## Directions for this task
Across the records below, how many lines include the string "actix"? State the number and nothing more.

● ● ●

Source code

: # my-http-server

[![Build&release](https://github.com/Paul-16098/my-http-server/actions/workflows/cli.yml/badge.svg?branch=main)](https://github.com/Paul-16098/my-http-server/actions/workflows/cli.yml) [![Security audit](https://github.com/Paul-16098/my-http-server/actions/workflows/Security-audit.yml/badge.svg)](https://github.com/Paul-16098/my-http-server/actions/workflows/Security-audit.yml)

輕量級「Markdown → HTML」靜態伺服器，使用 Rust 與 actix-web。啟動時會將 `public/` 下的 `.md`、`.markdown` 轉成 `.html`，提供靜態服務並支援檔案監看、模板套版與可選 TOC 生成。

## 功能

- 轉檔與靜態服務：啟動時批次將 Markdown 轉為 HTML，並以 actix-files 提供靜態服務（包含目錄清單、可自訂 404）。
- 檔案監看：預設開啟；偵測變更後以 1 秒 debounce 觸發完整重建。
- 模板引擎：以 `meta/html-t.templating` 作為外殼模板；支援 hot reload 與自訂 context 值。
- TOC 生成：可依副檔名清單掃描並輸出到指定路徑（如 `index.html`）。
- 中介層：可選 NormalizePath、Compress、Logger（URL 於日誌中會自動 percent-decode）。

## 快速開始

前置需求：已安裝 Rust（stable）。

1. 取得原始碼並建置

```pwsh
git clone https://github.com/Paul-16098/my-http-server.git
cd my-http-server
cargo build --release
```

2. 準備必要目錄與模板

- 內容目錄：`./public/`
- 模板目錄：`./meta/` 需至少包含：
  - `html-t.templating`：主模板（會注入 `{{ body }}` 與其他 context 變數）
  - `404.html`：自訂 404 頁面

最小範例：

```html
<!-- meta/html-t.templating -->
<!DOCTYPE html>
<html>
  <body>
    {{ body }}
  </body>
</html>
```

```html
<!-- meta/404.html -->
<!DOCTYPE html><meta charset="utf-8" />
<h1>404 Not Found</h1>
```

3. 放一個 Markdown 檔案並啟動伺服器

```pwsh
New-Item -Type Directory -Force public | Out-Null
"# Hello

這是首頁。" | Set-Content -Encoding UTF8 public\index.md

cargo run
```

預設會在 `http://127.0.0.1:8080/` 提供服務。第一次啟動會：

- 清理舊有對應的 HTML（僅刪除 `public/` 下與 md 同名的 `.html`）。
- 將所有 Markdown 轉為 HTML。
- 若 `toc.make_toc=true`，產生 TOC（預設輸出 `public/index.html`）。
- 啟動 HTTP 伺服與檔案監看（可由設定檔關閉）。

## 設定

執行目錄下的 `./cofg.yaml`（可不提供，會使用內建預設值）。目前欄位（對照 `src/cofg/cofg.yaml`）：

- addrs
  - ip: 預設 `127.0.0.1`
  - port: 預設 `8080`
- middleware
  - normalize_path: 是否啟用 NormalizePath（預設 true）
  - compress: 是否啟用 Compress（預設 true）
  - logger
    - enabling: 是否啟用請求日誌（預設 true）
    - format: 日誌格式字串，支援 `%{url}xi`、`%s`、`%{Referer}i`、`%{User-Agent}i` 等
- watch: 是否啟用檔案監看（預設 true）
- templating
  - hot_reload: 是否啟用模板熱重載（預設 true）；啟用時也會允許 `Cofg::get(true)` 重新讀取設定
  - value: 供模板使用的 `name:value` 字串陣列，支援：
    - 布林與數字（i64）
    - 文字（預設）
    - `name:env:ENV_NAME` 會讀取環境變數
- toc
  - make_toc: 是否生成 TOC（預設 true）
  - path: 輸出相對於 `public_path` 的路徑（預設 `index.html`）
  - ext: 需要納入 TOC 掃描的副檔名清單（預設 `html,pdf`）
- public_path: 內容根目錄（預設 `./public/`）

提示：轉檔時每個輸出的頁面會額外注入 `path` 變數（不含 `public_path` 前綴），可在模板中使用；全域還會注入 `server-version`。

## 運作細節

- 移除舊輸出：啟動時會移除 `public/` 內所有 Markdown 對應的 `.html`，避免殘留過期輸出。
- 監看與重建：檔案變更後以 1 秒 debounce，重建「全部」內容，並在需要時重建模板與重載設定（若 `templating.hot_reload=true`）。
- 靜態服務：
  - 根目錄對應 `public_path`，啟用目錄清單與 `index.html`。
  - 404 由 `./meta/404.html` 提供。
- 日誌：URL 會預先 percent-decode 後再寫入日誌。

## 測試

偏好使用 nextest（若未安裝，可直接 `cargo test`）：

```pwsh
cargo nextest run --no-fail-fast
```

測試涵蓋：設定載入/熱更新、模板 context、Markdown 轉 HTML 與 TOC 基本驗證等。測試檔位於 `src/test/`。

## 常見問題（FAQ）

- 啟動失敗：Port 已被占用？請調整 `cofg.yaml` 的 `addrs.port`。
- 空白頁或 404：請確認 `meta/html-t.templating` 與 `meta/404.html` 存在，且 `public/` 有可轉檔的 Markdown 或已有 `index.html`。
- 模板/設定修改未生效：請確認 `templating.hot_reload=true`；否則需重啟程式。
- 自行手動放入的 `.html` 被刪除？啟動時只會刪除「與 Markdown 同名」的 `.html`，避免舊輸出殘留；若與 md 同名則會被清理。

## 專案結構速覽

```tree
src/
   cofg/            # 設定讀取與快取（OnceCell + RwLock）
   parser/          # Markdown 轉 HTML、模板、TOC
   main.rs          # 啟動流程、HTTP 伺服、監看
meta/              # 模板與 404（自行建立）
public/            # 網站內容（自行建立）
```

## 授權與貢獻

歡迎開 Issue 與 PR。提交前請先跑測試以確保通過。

● ● ●

## Task result
2